Patient satisfaction, quality not always aligned

It's not exactly a shocker. A study published online last week in Circulation: Cardiovascular Quality and Outcomes found that patient satisfaction on average is low at America's lowest-performing hospitals. The surprising part of the study was that sometimes the two are disconnected. Study authors revealed that without a better understanding of what contributes to poor performance, pay-for-performance and value-based initiatives could backfire and could even adversely affect patient care, Health Imaging reported.

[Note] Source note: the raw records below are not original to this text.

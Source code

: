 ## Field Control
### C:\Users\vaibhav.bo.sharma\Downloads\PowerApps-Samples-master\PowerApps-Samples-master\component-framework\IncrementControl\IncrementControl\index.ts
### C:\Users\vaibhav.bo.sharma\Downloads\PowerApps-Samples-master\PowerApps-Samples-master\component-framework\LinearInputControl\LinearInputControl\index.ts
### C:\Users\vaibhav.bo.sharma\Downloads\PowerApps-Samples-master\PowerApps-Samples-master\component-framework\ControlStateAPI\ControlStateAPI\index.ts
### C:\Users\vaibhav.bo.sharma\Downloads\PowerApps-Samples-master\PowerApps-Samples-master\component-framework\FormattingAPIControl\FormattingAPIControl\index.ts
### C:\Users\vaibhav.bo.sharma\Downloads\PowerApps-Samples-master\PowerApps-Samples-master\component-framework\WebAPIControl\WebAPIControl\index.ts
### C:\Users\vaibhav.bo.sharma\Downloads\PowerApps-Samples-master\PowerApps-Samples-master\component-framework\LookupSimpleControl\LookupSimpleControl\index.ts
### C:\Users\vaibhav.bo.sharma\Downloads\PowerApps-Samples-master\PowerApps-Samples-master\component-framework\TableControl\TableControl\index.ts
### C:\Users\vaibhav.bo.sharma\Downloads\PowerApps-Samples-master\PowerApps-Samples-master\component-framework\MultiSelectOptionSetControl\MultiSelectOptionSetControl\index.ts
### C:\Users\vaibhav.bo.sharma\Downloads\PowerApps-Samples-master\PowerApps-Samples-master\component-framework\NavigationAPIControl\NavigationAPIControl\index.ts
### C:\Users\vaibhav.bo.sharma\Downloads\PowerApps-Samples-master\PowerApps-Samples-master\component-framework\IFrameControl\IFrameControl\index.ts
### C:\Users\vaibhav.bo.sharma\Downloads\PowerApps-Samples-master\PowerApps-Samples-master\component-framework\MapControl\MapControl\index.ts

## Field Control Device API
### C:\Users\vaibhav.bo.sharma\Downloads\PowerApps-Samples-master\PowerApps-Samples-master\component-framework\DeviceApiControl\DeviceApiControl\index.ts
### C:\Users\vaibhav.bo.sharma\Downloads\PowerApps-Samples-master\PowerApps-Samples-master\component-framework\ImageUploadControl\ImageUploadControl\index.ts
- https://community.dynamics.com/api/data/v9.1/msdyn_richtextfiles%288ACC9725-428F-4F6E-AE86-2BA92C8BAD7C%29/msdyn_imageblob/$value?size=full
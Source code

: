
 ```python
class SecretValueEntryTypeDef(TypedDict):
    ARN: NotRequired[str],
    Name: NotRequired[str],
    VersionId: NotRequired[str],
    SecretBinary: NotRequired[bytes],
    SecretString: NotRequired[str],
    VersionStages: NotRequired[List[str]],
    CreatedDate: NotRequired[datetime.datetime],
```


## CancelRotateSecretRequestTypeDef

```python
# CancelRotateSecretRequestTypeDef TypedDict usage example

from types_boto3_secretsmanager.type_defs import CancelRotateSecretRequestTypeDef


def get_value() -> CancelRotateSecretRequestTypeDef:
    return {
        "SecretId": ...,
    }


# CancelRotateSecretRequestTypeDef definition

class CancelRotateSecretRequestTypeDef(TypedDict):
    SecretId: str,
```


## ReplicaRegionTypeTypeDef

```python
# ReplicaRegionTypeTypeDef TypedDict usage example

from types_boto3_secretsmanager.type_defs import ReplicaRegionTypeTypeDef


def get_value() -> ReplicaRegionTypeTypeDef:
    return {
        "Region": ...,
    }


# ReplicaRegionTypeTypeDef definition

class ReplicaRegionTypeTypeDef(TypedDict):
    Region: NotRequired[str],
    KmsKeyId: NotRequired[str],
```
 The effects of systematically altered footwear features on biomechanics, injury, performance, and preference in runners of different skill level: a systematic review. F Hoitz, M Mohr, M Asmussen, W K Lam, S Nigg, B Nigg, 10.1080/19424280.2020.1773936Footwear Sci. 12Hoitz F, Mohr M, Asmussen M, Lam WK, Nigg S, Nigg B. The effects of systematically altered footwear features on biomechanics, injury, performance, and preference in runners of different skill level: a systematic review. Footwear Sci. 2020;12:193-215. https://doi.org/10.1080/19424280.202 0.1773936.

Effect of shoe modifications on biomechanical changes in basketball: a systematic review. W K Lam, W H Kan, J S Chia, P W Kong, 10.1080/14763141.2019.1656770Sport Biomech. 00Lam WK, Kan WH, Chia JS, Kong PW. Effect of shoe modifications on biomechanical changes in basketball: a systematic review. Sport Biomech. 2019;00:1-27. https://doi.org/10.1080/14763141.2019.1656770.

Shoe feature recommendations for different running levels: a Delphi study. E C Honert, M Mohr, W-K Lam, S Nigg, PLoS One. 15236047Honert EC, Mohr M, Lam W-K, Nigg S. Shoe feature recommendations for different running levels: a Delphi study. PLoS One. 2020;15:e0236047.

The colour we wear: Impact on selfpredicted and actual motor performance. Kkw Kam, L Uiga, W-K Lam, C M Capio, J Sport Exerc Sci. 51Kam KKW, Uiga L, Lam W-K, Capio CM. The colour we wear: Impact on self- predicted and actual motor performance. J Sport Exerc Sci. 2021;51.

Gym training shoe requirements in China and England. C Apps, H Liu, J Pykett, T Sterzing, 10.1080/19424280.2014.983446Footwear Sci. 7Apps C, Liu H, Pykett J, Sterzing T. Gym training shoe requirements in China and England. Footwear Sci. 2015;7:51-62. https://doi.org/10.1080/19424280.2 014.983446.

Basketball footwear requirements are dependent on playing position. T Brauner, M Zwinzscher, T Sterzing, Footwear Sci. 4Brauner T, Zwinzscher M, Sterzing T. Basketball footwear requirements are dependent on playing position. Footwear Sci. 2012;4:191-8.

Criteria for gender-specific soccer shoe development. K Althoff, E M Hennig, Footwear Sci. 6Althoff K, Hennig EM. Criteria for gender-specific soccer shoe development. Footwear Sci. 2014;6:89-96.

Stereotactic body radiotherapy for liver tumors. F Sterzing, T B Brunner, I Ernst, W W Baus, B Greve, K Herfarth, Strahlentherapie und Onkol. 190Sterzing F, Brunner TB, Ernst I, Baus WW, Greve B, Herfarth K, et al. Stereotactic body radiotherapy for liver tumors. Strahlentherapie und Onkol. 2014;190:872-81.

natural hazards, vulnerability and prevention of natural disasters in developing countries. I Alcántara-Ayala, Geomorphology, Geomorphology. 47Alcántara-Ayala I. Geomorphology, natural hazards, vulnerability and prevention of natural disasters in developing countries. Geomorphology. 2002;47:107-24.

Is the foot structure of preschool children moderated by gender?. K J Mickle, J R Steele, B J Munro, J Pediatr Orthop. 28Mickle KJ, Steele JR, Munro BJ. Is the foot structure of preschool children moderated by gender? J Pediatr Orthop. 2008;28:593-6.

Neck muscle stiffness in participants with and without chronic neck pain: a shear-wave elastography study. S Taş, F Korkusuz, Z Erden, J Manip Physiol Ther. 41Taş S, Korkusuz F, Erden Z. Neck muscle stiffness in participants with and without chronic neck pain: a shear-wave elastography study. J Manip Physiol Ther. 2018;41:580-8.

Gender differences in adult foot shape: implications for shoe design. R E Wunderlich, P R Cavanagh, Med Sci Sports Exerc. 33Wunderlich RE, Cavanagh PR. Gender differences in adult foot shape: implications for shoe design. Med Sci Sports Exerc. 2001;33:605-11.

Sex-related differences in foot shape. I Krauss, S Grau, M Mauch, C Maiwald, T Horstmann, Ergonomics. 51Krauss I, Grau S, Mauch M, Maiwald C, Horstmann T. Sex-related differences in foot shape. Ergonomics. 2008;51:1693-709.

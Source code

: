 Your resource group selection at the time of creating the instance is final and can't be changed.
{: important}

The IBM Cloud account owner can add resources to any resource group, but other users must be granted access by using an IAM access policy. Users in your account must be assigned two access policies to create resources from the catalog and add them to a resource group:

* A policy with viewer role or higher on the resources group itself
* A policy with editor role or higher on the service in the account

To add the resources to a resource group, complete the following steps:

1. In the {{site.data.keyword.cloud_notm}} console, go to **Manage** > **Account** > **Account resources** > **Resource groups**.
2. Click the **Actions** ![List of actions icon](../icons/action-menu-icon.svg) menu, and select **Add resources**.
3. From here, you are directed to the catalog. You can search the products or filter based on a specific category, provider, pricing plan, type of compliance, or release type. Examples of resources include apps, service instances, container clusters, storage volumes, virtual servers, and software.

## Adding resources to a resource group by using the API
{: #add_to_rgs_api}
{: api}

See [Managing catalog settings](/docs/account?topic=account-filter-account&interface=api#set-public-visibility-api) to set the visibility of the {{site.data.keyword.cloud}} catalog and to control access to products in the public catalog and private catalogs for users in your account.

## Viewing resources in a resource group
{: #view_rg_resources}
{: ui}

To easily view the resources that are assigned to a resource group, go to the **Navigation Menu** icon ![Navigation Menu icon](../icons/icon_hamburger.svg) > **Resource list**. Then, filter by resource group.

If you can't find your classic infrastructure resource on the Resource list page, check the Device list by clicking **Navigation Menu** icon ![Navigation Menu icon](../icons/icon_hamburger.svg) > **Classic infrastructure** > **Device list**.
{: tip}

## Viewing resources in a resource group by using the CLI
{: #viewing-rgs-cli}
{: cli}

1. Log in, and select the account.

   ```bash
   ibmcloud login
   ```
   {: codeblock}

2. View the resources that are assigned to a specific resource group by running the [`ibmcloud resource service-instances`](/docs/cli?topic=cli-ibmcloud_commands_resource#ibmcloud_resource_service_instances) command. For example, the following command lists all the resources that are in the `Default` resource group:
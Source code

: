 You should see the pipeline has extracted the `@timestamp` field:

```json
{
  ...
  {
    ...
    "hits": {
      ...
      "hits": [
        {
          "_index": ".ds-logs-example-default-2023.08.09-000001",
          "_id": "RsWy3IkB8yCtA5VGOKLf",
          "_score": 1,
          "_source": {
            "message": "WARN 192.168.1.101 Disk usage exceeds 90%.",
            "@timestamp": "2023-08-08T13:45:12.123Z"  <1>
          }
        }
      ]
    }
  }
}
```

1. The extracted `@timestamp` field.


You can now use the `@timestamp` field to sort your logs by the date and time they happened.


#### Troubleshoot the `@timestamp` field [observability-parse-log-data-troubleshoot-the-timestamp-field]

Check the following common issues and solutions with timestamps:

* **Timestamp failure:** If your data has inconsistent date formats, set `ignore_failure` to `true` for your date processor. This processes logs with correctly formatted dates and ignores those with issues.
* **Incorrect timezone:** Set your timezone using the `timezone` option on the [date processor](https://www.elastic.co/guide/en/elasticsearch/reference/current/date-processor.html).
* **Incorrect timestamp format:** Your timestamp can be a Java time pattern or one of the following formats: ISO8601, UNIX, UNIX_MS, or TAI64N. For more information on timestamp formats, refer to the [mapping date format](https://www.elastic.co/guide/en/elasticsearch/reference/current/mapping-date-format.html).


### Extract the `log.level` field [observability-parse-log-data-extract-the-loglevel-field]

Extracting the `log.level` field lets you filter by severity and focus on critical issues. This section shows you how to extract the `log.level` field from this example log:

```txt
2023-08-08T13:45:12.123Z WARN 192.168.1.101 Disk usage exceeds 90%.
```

Researchers at University of Iowa Hospitals and Clinics and colleagues looked at Hospital Compare 2006 to 2008 data for acute myocardial infarction and heart failure process measures, as well as Hospital Consumer Assessment of Healthcare Providers and Systems 2008 data to compare hospitals. Low-performing hospitals tended to have fewer beds, fewer nurses per patient and were more likely rural, safety-net hospitals in the South, according to the study.

Not surprisingly, hospitals that consistently performed poorly in cardiac process measures also had lower patient satisfaction on average, indicating these hospitals have poor quality of care. However, the study authors also noted that "there is discordance between the 2 measures in profiling hospital quality."

For example, strangely enough, in heart failure hospitals, more than 61 percent of patients said they would recommend a low-performing hospital, according to Health Imaging. Nearly 40 percent of the low-performing heart failure hospitals were in the top half of patient satisfaction ratings, and 40 percent of the top-performing hospitals were in the bottom half.

"[T]hese findings illustrate that process measures and satisfaction ratings measure relatively distinct facets of hospital quality and support the notion that evaluation of hospital quality should be based on multiple measures," they wrote.